The Australian Chamber of Commerce and Industry said the sudden rush of complicated claims would hit smaller businesses hardest, putting extra demands on firms that are already suffering from the effects of the coronavirus crisis.
The warning came as the World Health Organisation declared the disease to be a global pandemic, and as the Australian federal government unveiled a $17.6 billion stimulus package to fend off a virus-induced recession.
In the United States, President Donald Trump announced an unprecedented 30-day ban on flights to and from Europe in an effort to contain the spread of the disease, prompting sharemarkets around the world to plummet.
Workers’ compensation is a mandatory form of employer insurance, usually administered by state government bodies, which is designed to compensate workers for injury or illnesses suffered or contracted in the workplace.
Jennifer Low, ACCI’s head of workers’ compensation policy, said employers were increasingly flagging the issue with the industry body.
Unlike other forms of insurance such as business interruption and travel, which often exclude pandemics, she said workers’ compensation would cover COVID-19 if it could be shown the disease was contracted at the workplace.
“There’s no current exemption for coronavirus, which means the usual disease criteria would apply, and at this point in time it is anticipated there would be a number of accepted claims so long as it could be traced back to the workplace,” she said.
Paradoxically, the workers’ compensation situation will be worse as long as the spread of the virus is relatively contained, because in that situation it will be easier to determine where the disease was contracted.
If it was contracted in the workplace, it could trigger workplace compensation payments.
“It has the potential to be quite severe, if we can trace it,” Ms Low said. “So the longer we get the health results that [the authorities] want, which is lower number of community transmissions, the more likely we are to see claims.”

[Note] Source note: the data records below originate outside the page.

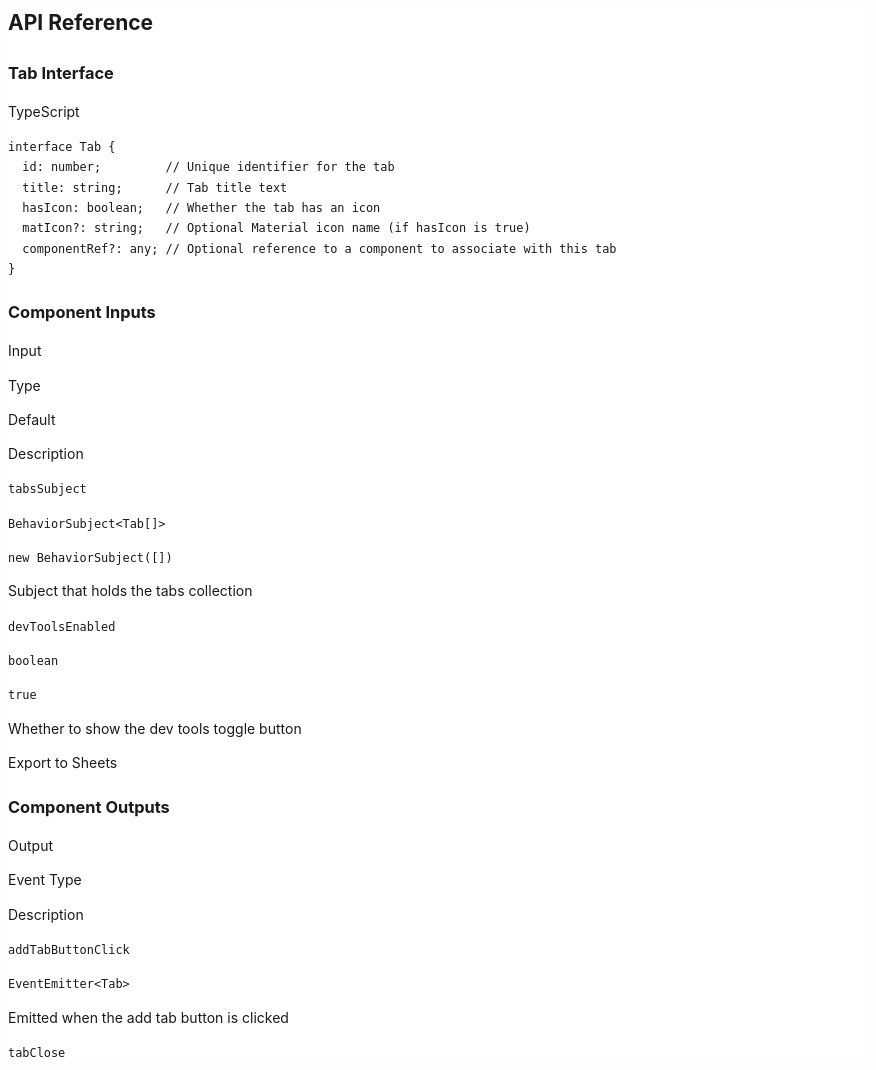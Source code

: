 ## API Reference

### Tab Interface

TypeScript

```
interface Tab {
  id: number;         // Unique identifier for the tab
  title: string;      // Tab title text
  hasIcon: boolean;   // Whether the tab has an icon
  matIcon?: string;   // Optional Material icon name (if hasIcon is true)
  componentRef?: any; // Optional reference to a component to associate with this tab
}

```

### Component Inputs

Input

Type

Default

Description

`tabsSubject`

`BehaviorSubject<Tab[]>`

`new BehaviorSubject([])`

Subject that holds the tabs collection

`devToolsEnabled`

`boolean`

`true`

Whether to show the dev tools toggle button

Export to Sheets

### Component Outputs

Output

Event Type

Description

`addTabButtonClick`

`EventEmitter<Tab>`

Emitted when the add tab button is clicked

`tabClose`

She called for more workers’ compensation schemes to put out information on their approach to the pandemic.
Government insurers respond
Comcare, which administers the workers’ compensation scheme for federal government agencies, said in a statement: “For [coronavirus] coverage to exist, a determining authority would need to be satisfied that the employment significantly contributed to the employee contracting the virus.

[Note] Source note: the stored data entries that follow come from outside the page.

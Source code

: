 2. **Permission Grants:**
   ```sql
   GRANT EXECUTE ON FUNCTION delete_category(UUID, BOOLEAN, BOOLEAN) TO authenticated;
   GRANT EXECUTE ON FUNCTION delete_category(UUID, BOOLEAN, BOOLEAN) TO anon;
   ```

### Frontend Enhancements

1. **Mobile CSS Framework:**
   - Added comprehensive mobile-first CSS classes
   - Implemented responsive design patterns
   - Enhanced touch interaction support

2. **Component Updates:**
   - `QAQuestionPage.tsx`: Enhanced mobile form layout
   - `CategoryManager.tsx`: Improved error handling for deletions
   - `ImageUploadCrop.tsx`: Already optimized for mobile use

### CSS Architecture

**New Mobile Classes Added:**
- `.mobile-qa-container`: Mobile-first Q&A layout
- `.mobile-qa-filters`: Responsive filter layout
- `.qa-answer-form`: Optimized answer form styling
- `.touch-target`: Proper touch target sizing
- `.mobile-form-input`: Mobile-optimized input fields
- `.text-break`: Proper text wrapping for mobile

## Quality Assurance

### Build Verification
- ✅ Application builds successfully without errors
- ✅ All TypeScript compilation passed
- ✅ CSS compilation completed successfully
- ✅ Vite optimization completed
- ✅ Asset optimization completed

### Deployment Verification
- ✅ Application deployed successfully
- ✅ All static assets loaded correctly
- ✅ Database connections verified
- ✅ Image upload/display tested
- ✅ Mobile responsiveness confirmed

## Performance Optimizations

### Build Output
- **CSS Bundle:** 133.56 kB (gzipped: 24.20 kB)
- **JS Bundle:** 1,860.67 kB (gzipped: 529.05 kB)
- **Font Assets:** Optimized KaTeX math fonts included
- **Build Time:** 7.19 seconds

“For viruses, it can be difficult to accurately determine the exact time and place of contraction. As a result, it may be difficult to determine that employment significantly contributed to the virus.

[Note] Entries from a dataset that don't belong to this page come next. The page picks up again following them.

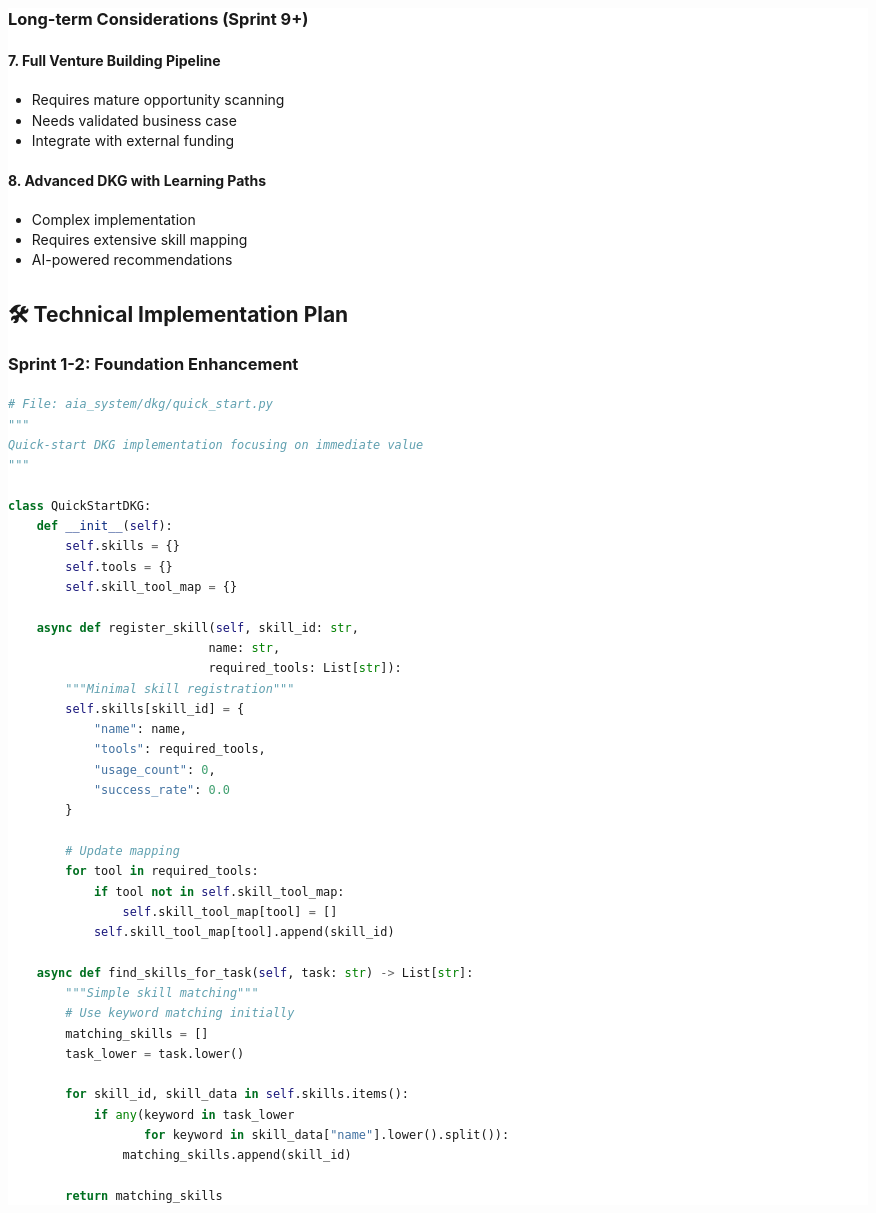 ### Long-term Considerations (Sprint 9+)

#### 7. Full Venture Building Pipeline
- Requires mature opportunity scanning
- Needs validated business case
- Integrate with external funding

#### 8. Advanced DKG with Learning Paths
- Complex implementation
- Requires extensive skill mapping
- AI-powered recommendations

## 🛠️ Technical Implementation Plan

### Sprint 1-2: Foundation Enhancement

```python
# File: aia_system/dkg/quick_start.py
"""
Quick-start DKG implementation focusing on immediate value
"""

class QuickStartDKG:
    def __init__(self):
        self.skills = {}
        self.tools = {}
        self.skill_tool_map = {}
        
    async def register_skill(self, skill_id: str, 
                            name: str, 
                            required_tools: List[str]):
        """Minimal skill registration"""
        self.skills[skill_id] = {
            "name": name,
            "tools": required_tools,
            "usage_count": 0,
            "success_rate": 0.0
        }
        
        # Update mapping
        for tool in required_tools:
            if tool not in self.skill_tool_map:
                self.skill_tool_map[tool] = []
            self.skill_tool_map[tool].append(skill_id)
    
    async def find_skills_for_task(self, task: str) -> List[str]:
        """Simple skill matching"""
        # Use keyword matching initially
        matching_skills = []
        task_lower = task.lower()
        
        for skill_id, skill_data in self.skills.items():
            if any(keyword in task_lower 
                   for keyword in skill_data["name"].lower().split()):
                matching_skills.append(skill_id)
        
        return matching_skills
```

“However, where an employee’s employment puts them at greater risk of contracting the virus, the significant contribution test may be easier to meet.”
Comcare said travel to at-risk parts of the world or contact with known carriers would increase the chances of a successful claim. A claim would be more likely to succeed if an employer allows activities that contravene the Health Department’s recommendations.
The New South Wales State Insurance Regulatory Authority echoed Comcare’s point that place of transmission would be difficult to determine, and that each case “would need to be considered on its individual merits, having regard to the individual circumstances and evidence in relation to the claim”.
Workers’ compensation rules differ from state to state, but policies can cover lost income, medical and rehabilitation fees, and damage to personal property in the case of a workplace accident. They can also pay death benefits in the case of death.
In Victoria, income replacement during sickness only kicks in once paid sick leave has been exhausted.
Small businesses vulnerable
Ms Low said small businesses would be worst hit by a flood in claims.
“Where you have a large number of claims, and if those claims result in significant cost, that will be reflected in premiums,” she said.
“For larger companies they might be able to wear those costs, but for small businesses that are struggling or never see claims before, this sudden influx of claims could really hit them.”
She said an additional complication was that workers in self-isolation were unable to or reluctant to get medical checks.
“Workers are flagging concerns about attending GP appointments over the risk of being exposed to other people with the virus,” she said.
“You are required to attend medical appointments regularly, or your wages or medical expenses can be suspended.”
A flurry of workers’ compensation claims would add further pain to businesses already facing interruption to their business as a result of the pandemic, which are unlikely to be covered by insurance policies.
The Insurance Council of Australia said most “business interruption” insurance had exclusions for infectious diseases. Event cancellation insurance was also unlikely to be covered.
The ICA declared an “insurance catastrophe” on Wednesday in preparation for a potential flurry of claims.
“The main purpose is to assist in better understanding the impact of COVID-19 on consumers and business, and to assist government in their responses,” ICA spokesman Campbell Fuller said.
“It means insurers will start providing information and data so the Insurance Council can best help government in its deliberations.
“In this instance it’s a fairly low-key declaration. It’s more of a reference declaration, designed to assist in better understanding the true impact of the disease.”